Subject: Re: [boost] new library (space partitioning)
From: Simonson, Lucanus J (lucanus.j.simonson_at_[hidden])
Date: 2010-07-29 22:31:04
Adam Wulkiewicz wrote:
> You're right I should adopt their nD point interface and box probably.
> But, if boost::geometry::point you have in mind, coordinates are
> in compile-time only(or maby I'm wrong?) and this can't be used by
> space partitioning data structures.
If they don't provide an operator or get(axis) interface and only get<>() then that is a problem and you probably should influence them to fix that so that before they release their library. It isn't too late.

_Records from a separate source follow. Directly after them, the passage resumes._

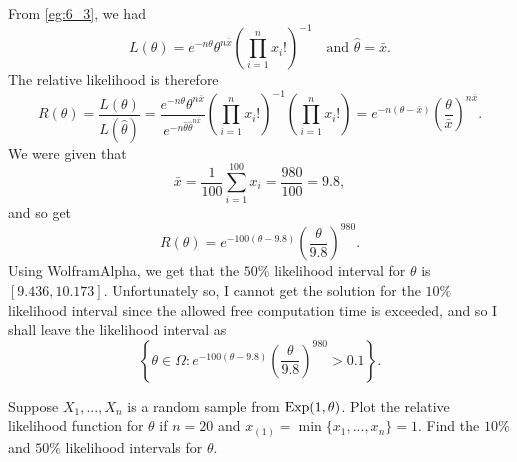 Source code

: \documentclass[notoc,notitlepage]{tufte-book}
\begin{document}
\begin{solution}
  From \cref{eg:6_3}, we had
  \begin{equation*}
    L(\theta) = e^{-n \theta} \theta^{n \bar{x}} \left( \prod_{i=1}^{n} x_i! \right)^{-1} \quad \text{and } \hat{\theta} = \bar{x}.
  \end{equation*}
  The relative likelihood is therefore
  \begin{equation*}
    R(\theta) = \frac{L(\theta)}{L(\hat{\theta})} = \frac{e^{-n \theta} \theta^{n \bar{x}}}{e^{-n \hat{\theta} \hat{\theta}^{n \bar{x}}}} \left( \prod_{i=1}^{n} x_i! \right)^{-1} \left( \prod_{i=1}^{n} x_i! \right) = e^{-n ( \theta - \bar{x} )} \left( \frac{\theta}{\bar{x}} \right)^{n \bar{x}}.
  \end{equation*}
  We were given that
  \begin{equation*}
    \bar{x} = \frac{1}{100} \sum_{i=1}^{100} x_i = \frac{980}{100} = 9.8,
  \end{equation*}
  and so get
  \begin{equation*}
    R(\theta) = e^{- 100 ( \theta - 9.8 )} \left( \frac{\theta}{9.8} \right)^{980}.
  \end{equation*}
  Using WolframAlpha, we get that the $50\%$ likelihood interval for $\theta$ is $[9.436, 10.173]$. Unfortunately so, I cannot get the solution for the $10\%$ likelihood interval since the allowed free computation time is exceeded, and so I shall leave the likelihood interval as
  \begin{equation*}
    \left\{ \theta \in \Omega : e^{-100(\theta - 9.8)}\left( \frac{\theta}{9.8} \right)^{980} > 0.1 \right\}.
  \end{equation*}
\end{solution}

\begin{eg}\label{eg:6_11}
  Suppose $X_1, ..., X_n$ is a random sample from $\operatorname{Exp}(1, \theta)$. Plot the relative likelihood function for $\theta$ if $n = 20$ and $x_{(1)} = \min\{x_1, ..., x_n\} = 1$. Find the $10\%$ and $50\%$ likelihood intervals for $\theta$.
\end{eg}
\end{document}
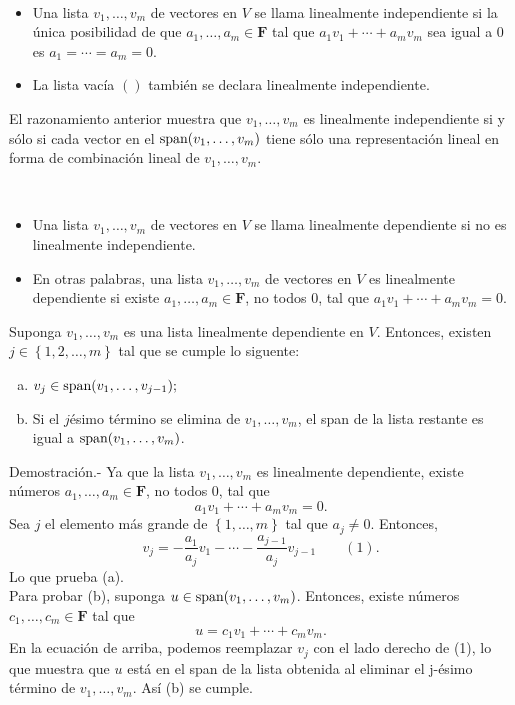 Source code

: \begin{mydef}\,\\
    \begin{itemize}
	\item Una lista $v_1,\ldots,v_m$ de vectores en $V$ se llama linealmente independiente si la única posibilidad de que  $a_1,\ldots,a_m\in \textbf{F}$ tal que $a_1v_1+\cdots+a_mv_m$ sea igual a $0$ es $a_1=\cdots=a_m=0.$
	\item La lista vacía $()$ también se declara linealmente independiente.
    \end{itemize}
\end{mydef}

El razonamiento anterior muestra que $v_1,\ldots,v_m$ es linealmente independiente si y sólo si cada vector en el $\mathop{\mbox{\normalfont span}}\nolimits(v_1,\ldots,v_m)$ tiene sólo una representación lineal en forma de combinación lineal de $v_1,\ldots,v_m$.

\setcounter{mydef}{18}
\begin{mydef}\,\\
    \begin{itemize}
	\item Una lista $v_1,\ldots,v_m$ de vectores en $V$ se llama linealmente dependiente si no es linealmente independiente.
	\item En otras palabras, una lista $v_1,\ldots,v_m$ de vectores en $V$ es linealmente dependiente si existe $a_1,\ldots,a_m\in \textbf{F}$, no todos $0$, tal que $a_1v_1+\cdots+a_mv_m=0$.
    \end{itemize}
\end{mydef}

\setcounter{mylema}{20}
\begin{mylema}
    Suponga $v_1,\ldots,v_m$ es una lista linealmente dependiente en $V$. Entonces, existen $j\in\left\{1,2,\ldots,m\right\}$ tal que se cumple lo siguente:
    \begin{enumerate}[(a)]
	\item $v_j\in \mathop{\mbox{\normalfont span}}\nolimits(v_1,\ldots,v_{j-1});$
	\item Si el $j$ésimo término se elimina de $v_1,\ldots,v_m$, el span de la lista restante es igual a $\mathop{\mbox{\normalfont span}}\nolimits(v_1,\ldots,v_m)$.\\
    \end{enumerate}
    Demostración.-\; Ya que la lista $v_1,\ldots,v_m$ es linealmente dependiente, existe números $a_1,\ldots,a_m\in \textbf{F}$, no todos $0$, tal que
    $$a_1v_1+\cdots + a_mv_m=0.$$
    Sea $j$ el elemento más grande de $\left\{1,\ldots, m\right\}$ tal que $a_j\neq 0$. Entonces,
    $$v_j=-\dfrac{a_1}{a_j}v_1-\cdots-\dfrac{a_{j-1}}{a_j}v_{j-1}\qquad (1).$$
    Lo que prueba (a). \\
    Para probar (b), suponga $u\in \mathop{\mbox{\normalfont span}}\nolimits(v_1,\ldots,v_m)$. Entonces, existe números $c_1,\ldots,c_m\in \textbf{F}$ tal que
    $$u=c_1v_1+\cdots+c_mv_m.$$
    En la ecuación de arriba, podemos reemplazar $v_j$ con el lado derecho de (1), lo que muestra que $u$ está en el span de la lista obtenida al eliminar el j-ésimo término de $v_1,\ldots,v_m$. Así (b) se cumple.
\end{mylema}

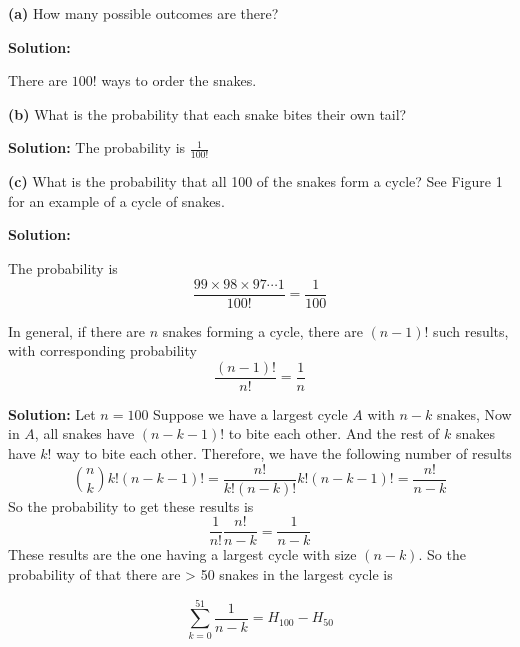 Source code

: \documentclass[11pt]{article}
\renewcommand\part[1]{\vspace{.10in}\textbf{(#1)}}
\newcommand{\solution}{\vspace{.10in}\textbf{Solution: }}
\begin{document}
\part{a} How many possible outcomes are there?

\solution

There are $100!$ ways to order the snakes.

\part{b} What is the probability that each snake bites their own tail?

\solution
The probability is $\frac{1}{100!}$

\part{c}
What is the probability that all 100 of the snakes form a cycle? See Figure 1 for an example of a cycle of snakes.

\solution

The probability is
\begin{equation*}
  \frac{99\times 98 \times 97\cdots 1}{100!} = \frac{1}{100}
\end{equation*}

In general, if there are $n$ snakes forming a cycle, there are $(n-1)!$ such results, with corresponding probability
\[\frac{(n-1)!}{n!}=\frac{1}{n}\]


\solution
Let $n=100$
Suppose we have a largest cycle $A$ with $n-k$ snakes, Now in $A$, all snakes have $(n-k-1)!$ to bite each other.
And the rest of $k$ snakes have $k!$ way to bite each other. Therefore, we have the following number of results
\[\binom{n}{k} k!(n-k-1)!=\frac{n!}{k!(n-k)!} k!\left( n-k-1\right)  !=\frac{n!}{n-k}\]
So the probability to get these results is
\[\frac{1}{n!}\frac{n!}{n-k} = \frac{1}{n-k}\]
These results are the one having a largest cycle with size $(n-k)$.
So the probability of that there are > 50 snakes in the largest cycle is

\begin{equation*}
  \sum_{k=0}^{51} \frac{1}{n-k} = H_{100} - H_{50}
\end{equation*}
\end{document}
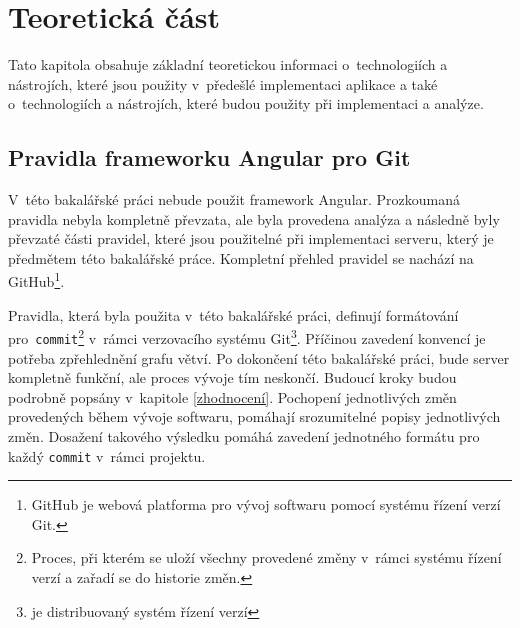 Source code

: %
\chapter{Teoretická část}\label{chapter:resere}
Tato kapitola obsahuje základní teoretickou informaci o~technologiích a nástrojích, které jsou použity v~předešlé implementaci aplikace a také o~technologiích a nástrojích, které budou použity při implementaci a analýze.

\section{Pravidla frameworku Angular pro Git}\label{reserse:git}
    V~této bakalářské práci nebude použit framework Angular. Prozkoumaná pravidla nebyla kompletně převzata, ale byla provedena analýza a následně byly převzaté části pravidel, které jsou použitelné při implementaci serveru, který je předmětem této bakalářské práce. Kompletní přehled pravidel se nachází na GitHub\footnote{ GitHub je webová platforma pro vývoj softwaru pomocí systému řízení verzí Git.}\cite{angular-git}.
    
    Pravidla, která byla použita v~této bakalářské práci, definují formátování pro~\verb|commit|\footnote{Proces, při kterém se uloží všechny provedené změny v~rámci systému řízení verzí a zařadí se do historie změn.} v~rámci verzovacího systému Git\footnote{je distribuovaný systém řízení verzí}. Příčinou zavedení konvencí je potřeba zpřehlednění grafu větví. Po dokončení této bakalářské práci, bude server kompletně funkční, ale proces vývoje tím neskončí. Budoucí kroky budou podrobně popsány v~kapitole \ref{zhodnocení}. Pochopení jednotlivých změn provedených během vývoje softwaru, pomáhají srozumitelné popisy jednotlivých změn. Dosažení takového výsledku pomáhá zavedení jednotného formátu pro každý \verb|commit| v~rámci projektu.
    
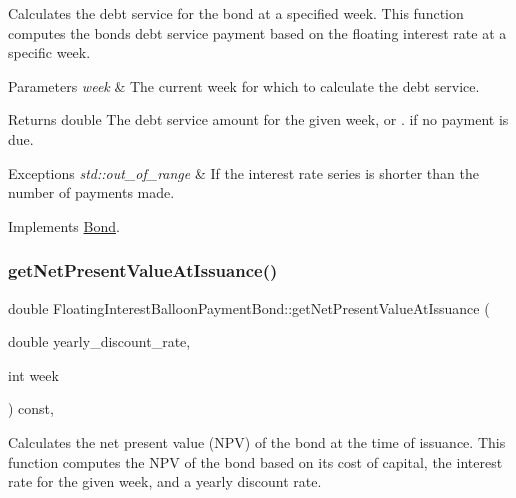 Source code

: Calculates the debt service for the bond at a specified week. This function computes the bond\textquotesingle{}s debt service payment based on the floating interest rate at a specific week. 


\begin{DoxyParams}{Parameters}
{\em week} & The current week for which to calculate the debt service.\\
\hline
\end{DoxyParams}
\begin{DoxyReturn}{Returns}
double The debt service amount for the given week, or {.} if no payment is due.
\end{DoxyReturn}

\begin{DoxyExceptions}{Exceptions}
{\em std\+::out\+\_\+of\+\_\+range} & If the interest rate series is shorter than the number of payments made. \\
\hline
\end{DoxyExceptions}


Implements \mbox{\hyperlink{classBond_a98d8ecaf4b36319674ebd220598996bc}{Bond}}.

\mbox{\label{classFloatingInterestBalloonPaymentBond_a90205e26e09eef1227f8c0671ca4fce2}} 
\subsubsection{\texorpdfstring{get\+Net\+Present\+Value\+At\+Issuance()}{getNetPresentValueAtIssuance()}}
{\footnotesize\ttfamily double Floating\+Interest\+Balloon\+Payment\+Bond\+::get\+Net\+Present\+Value\+At\+Issuance (\begin{DoxyParamCaption}\item[{double}]{yearly\+\_\+discount\+\_\+rate,  }\item[{int}]{week }\end{DoxyParamCaption}) const\hspace{0.3cm}{\ttfamily [override]}, {\ttfamily [virtual]}}



Calculates the net present value (N\+PV) of the bond at the time of issuance. This function computes the N\+PV of the bond based on its cost of capital, the interest rate for the given week, and a yearly discount rate. 


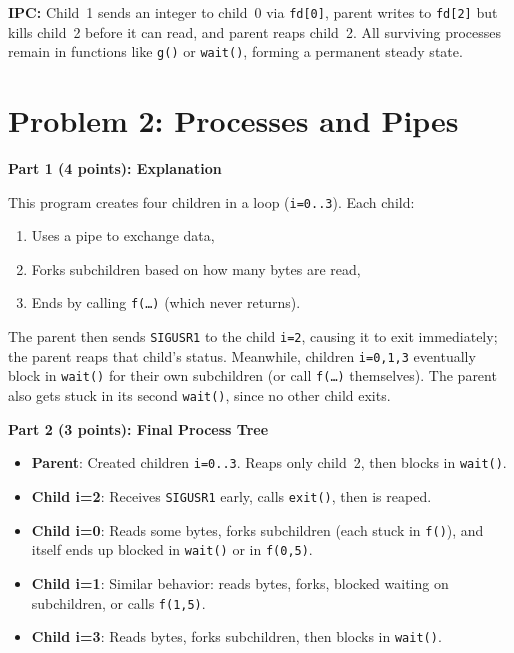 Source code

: \documentclass[11pt]{article}
\begin{document}
	\noindent
	\textbf{IPC:} Child~1 sends an integer to child~0 via \texttt{fd[0]}, parent writes to \texttt{fd[2]} but kills child~2 before it can read, and parent reaps child~2. 
	All surviving processes remain in functions like \texttt{g()} or \texttt{wait()}, forming a permanent steady state.
	
	\bigskip
	
	\section*{Problem 2: Processes and Pipes}
	
	\noindent
	\textbf{Part 1 (4 points): Explanation}
	
	This program creates four children in a loop (\texttt{i=0..3}). Each child:
	\begin{enumerate}
		\item Uses a pipe to exchange data,
		\item Forks subchildren based on how many bytes are read,
		\item Ends by calling \texttt{f(\dots)} (which never returns).
	\end{enumerate}
	The parent then sends \texttt{SIGUSR1} to the child \texttt{i=2}, causing it to exit immediately; the parent reaps that child’s status.  Meanwhile, children \texttt{i=0,1,3} eventually block in \texttt{wait()} for their own subchildren (or call \texttt{f(\dots)} themselves).  The parent also gets stuck in its second \texttt{wait()}, since no other child exits.
	
	\medskip
	
	\noindent
	\textbf{Part 2 (3 points): Final Process Tree}
	
	\begin{itemize}
		\item \textbf{Parent}: Created children \texttt{i=0..3}. Reaps only child~2, then blocks in \texttt{wait()}.
		\item \textbf{Child i=2}: Receives \texttt{SIGUSR1} early, calls \texttt{exit()}, then is reaped.
		\item \textbf{Child i=0}: Reads some bytes, forks subchildren (each stuck in \texttt{f()}), and itself ends up blocked in \texttt{wait()} or in \texttt{f(0,5)}.
		\item \textbf{Child i=1}: Similar behavior: reads bytes, forks, blocked waiting on subchildren, or calls \texttt{f(1,5)}.
		\item \textbf{Child i=3}: Reads bytes, forks subchildren, then blocks in \texttt{wait()}.
	\end{itemize}
	
\end{document}
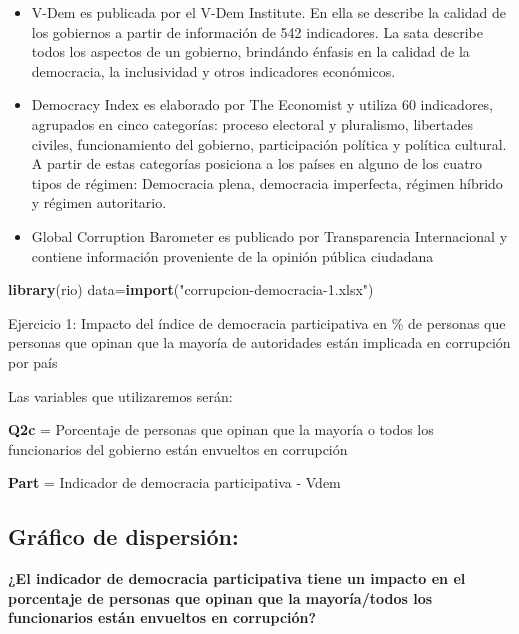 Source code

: \documentclass[
]{article}
\newenvironment{Shaded}{\begin{snugshade}}{\end{snugshade}}
\newcommand{\FunctionTok}[1]{\textcolor[rgb]{0.13,0.29,0.53}{\textbf{#1}}}
\newcommand{\NormalTok}[1]{#1}
\newcommand{\OtherTok}[1]{\textcolor[rgb]{0.56,0.35,0.01}{#1}}
\newcommand{\StringTok}[1]{\textcolor[rgb]{0.31,0.60,0.02}{#1}}
\begin{document}
\begin{itemize}
\item
  V-Dem es publicada por el V-Dem Institute. En ella se describe la
  calidad de los gobiernos a partir de información de 542 indicadores.
  La sata describe todos los aspectos de un gobierno, brindándo énfasis
  en la calidad de la democracia, la inclusividad y otros indicadores
  económicos.
\item
  Democracy Index es elaborado por The Economist y utiliza 60
  indicadores, agrupados en cinco categorías: proceso electoral y
  pluralismo, libertades civiles, funcionamiento del gobierno,
  participación política y política cultural. A partir de estas
  categorías posiciona a los países en alguno de los cuatro tipos de
  régimen: Democracia plena, democracia imperfecta, régimen híbrido y
  régimen autoritario.
\item
  Global Corruption Barometer es publicado por Transparencia
  Internacional y contiene información proveniente de la opinión pública
  ciudadana
\end{itemize}

\begin{Shaded}
\begin{Highlighting}[]
\FunctionTok{library}\NormalTok{(rio)}
\NormalTok{data}\OtherTok{=}\FunctionTok{import}\NormalTok{(}\StringTok{"corrupcion{-}democracia{-}1.xlsx"}\NormalTok{)}
\end{Highlighting}
\end{Shaded}

Ejercicio 1: Impacto del índice de democracia participativa en \% de
personas que personas que opinan que la mayoría de autoridades están
implicada en corrupción por país

Las variables que utilizaremos serán:

\textbf{Q2c} = Porcentaje de personas que opinan que la mayoría o todos
los funcionarios del gobierno están envueltos en corrupción

\textbf{Part} = Indicador de democracia participativa - Vdem

\hypertarget{gruxe1fico-de-dispersiuxf3n}{%
\subsection{Gráfico de dispersión:}\label{gruxe1fico-de-dispersiuxf3n}}

\textbf{¿El indicador de democracia participativa tiene un impacto en el
porcentaje de personas que opinan que la mayoría/todos los funcionarios
están envueltos en corrupción?}
\end{document}

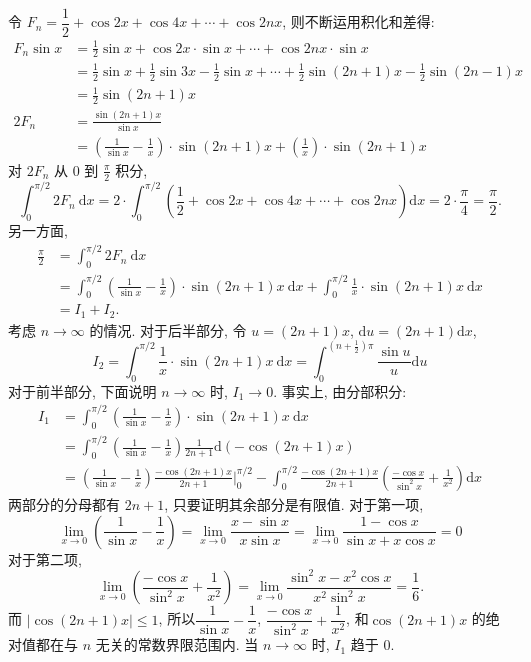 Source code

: 令 $F_n = \dfrac{1}{2} + \cos 2x + \cos 4x + \cdots + \cos 2nx$, 则不断运用积化和差得: 
\begin{align*}
F_n\sin x &= \frac{1}{2}\sin x+\cos 2x\cdot\sin x + \cdots + \cos 2nx\cdot\sin x\\
&= \frac{1}{2}\sin x + \frac{1}{2}\sin 3x - \frac{1}{2}\sin x + \cdots + \frac{1}{2}\sin (2n+1)x - \frac{1}{2}\sin (2n-1)x\\
&= \frac{1}{2}\sin (2n+1)x\\
2F_n &= \frac{\sin(2n+1)x}{\sin x} \\
&= \left(\frac{1}{\sin x} - \frac{1}{x}\right)\cdot\sin (2n+1)x + \left(\frac{1}{x}\right)\cdot\sin(2n+1)x
\end{align*}
对 $2F_n$ 从 $0$ 到 $\frac{\pi}{2}$ 积分, 
\[\int_0^{\pi/2} 2F_n\ \mathrm{d}x = 2\cdot\int_0^{\pi/2}\left(\frac{1}{2}+\cos 2x + \cos 4x + \cdots + \cos 2nx\right)\mathrm{d}x = 2\cdot\frac{\pi}{4} = \frac{\pi}{2} .\]
另一方面, 
\begin{align*}
\frac{\pi}{2} &= \int_0^{\pi/2} 2F_n\ \mathrm{d}x \\
&= \int_0^{\pi/2}\left(\frac{1}{\sin x} - \frac{1}{x}\right)\cdot\sin (2n+1)x\ \mathrm{d}x + \int_0^{\pi/2} \frac{1}{x}\cdot\sin(2n+1)x\ \mathrm{d}x\\
&= I_1 + I_2 .
\end{align*}
考虑 $n\to\infty$ 的情况. 对于后半部分, 令 $u = (2n+1)x$, $\mathrm{d}u = (2n+1)\mathrm{d}x$, 
\[I_2 = \int_0^{\pi/2} \frac{1}{x}\cdot\sin(2n+1)x\ \mathrm{d}x = \int_0^{(n+\frac{1}{2})\pi} \frac{\sin u}{u}\mathrm{d}u \]
对于前半部分, 下面说明 $n\to\infty$ 时, $I_1\to 0$. 事实上, 由分部积分:
\begin{align*}
I_1 &= \int_0^{\pi/2}\left(\frac{1}{\sin x} - \frac{1}{x}\right)\cdot\sin (2n+1)x\ \mathrm{d}x \\
&= \int_0^{\pi/2}\left(\frac{1}{\sin x} - \frac{1}{x}\right)\frac{1}{2n+1}\mathrm{d}(-\cos(2n+1)x)\\
&= \left(\frac{1}{\sin x} - \frac{1}{x}\right)\frac{-\cos(2n+1)x}{2n+1}\bigg|_0^{\pi/2} - \int_0^{\pi/2}\frac{-\cos(2n+1)x}{2n+1}\left(\frac{-\cos x}{\sin^2 x}+\frac{1}{x^2}\right)\mathrm{d}x
\end{align*}
两部分的分母都有 $2n+1$, 只要证明其余部分是有限值. 对于第一项, 
\[\lim_{x\to 0}\left(\frac{1}{\sin x} - \frac{1}{x}\right) = \lim_{x\to 0}\frac{x - \sin x}{x\sin x} = \lim_{x\to 0}\frac{1-\cos x}{\sin x + x\cos x} = 0\]
对于第二项, 
\[\lim_{x\to 0}\left(\frac{-\cos x}{\sin^2 x}+\frac{1}{x^2}\right) = \lim_{x\to 0}\frac{\sin^2 x-x^2\cos x}{x^2\sin^2 x} = \frac{1}{6} .\]
而 $|\cos(2n+1)x| \le 1$, 所以$\dfrac{1}{\sin x} - \dfrac{1}{x}$, $\dfrac{-\cos x}{\sin^2 x}+\dfrac{1}{x^2}$, 和$\cos(2n+1)x$ 的绝对值都在与 $n$ 无关的常数界限范围内. 当 $n\to\infty$ 时, $I_1$ 趋于 $0$.

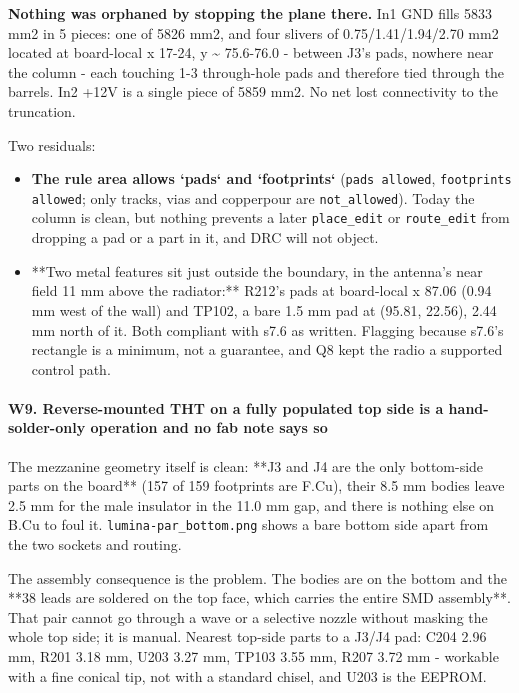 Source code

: \documentclass[11pt,a4paper]{article}
\begin{document}
\textbf{Nothing was orphaned by stopping the plane there.} In1 GND fills 5833 mm2 in 5 pieces: one of 5826 mm2, and four slivers of 0.75/1.41/1.94/2.70 mm2 located at board-local x 17-24, y \textasciitilde{} 75.6-76.0 - between J3's pads, nowhere near the column - each touching 1-3 through-hole pads and therefore tied through the barrels. In2 +12V is a single piece of 5859 mm2. No net lost connectivity to the truncation.

Two residuals:

\begin{itemize}
\item \textbf{The rule area allows `pads` and `footprints`} (\texttt{pads allowed},
\texttt{footprints allowed}; only tracks, vias and copperpour are \texttt{not\_allowed}).
Today the column is clean, but nothing prevents a later \texttt{place\_edit} or
\texttt{route\_edit} from dropping a pad or a part in it, and DRC will not object.
\item {*}{*}Two metal features sit just outside the boundary, in the antenna's near
field 11 mm above the radiator:{*}{*} R212's pads at board-local x 87.06
(0.94 mm west of the wall) and TP102, a bare 1.5 mm pad at (95.81, 22.56),
2.44 mm north of it. Both compliant with s7.6 as written. Flagging because
s7.6's rectangle is a minimum, not a guarantee, and Q8 kept the radio a
supported control path.
\end{itemize}
\paragraph*{W9. Reverse-mounted THT on a fully populated top side is a hand-solder-only operation and no fab note says so}
The mezzanine geometry itself is clean: {*}{*}J3 and J4 are the only bottom-side parts on the board{*}{*} (157 of 159 footprints are F.Cu), their 8.5 mm bodies leave 2.5 mm for the male insulator in the 11.0 mm gap, and there is nothing else on B.Cu to foul it. \texttt{lumina-par\_bottom.png} shows a bare bottom side apart from the two sockets and routing.

The assembly consequence is the problem. The bodies are on the bottom and the {*}{*}38 leads are soldered on the top face, which carries the entire SMD assembly{*}{*}. That pair cannot go through a wave or a selective nozzle without masking the whole top side; it is manual. Nearest top-side parts to a J3/J4 pad: C204 2.96 mm, R201 3.18 mm, U203 3.27 mm, TP103 3.55 mm, R207 3.72 mm - workable with a fine conical tip, not with a standard chisel, and U203 is the EEPROM.
\end{document}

>> By the way, the iterators over nD data structures problem is an age
>> old debate in C++ and there are people on this list who can provide
>> you with valuable insight on what to do and what not to do based on
>> fifteen years of experience with trying and sometimes failing to
>> define a good iterator based interface for nD containers. [...]
> I will appreciate any help.
You might want to see if you can dovetail into ongoing work on linear algebra and matrix library development in boost. We have ublas, multiarray and several libraries under construction in this area.
>> Your interface seems a little off to me, not what I was expecting.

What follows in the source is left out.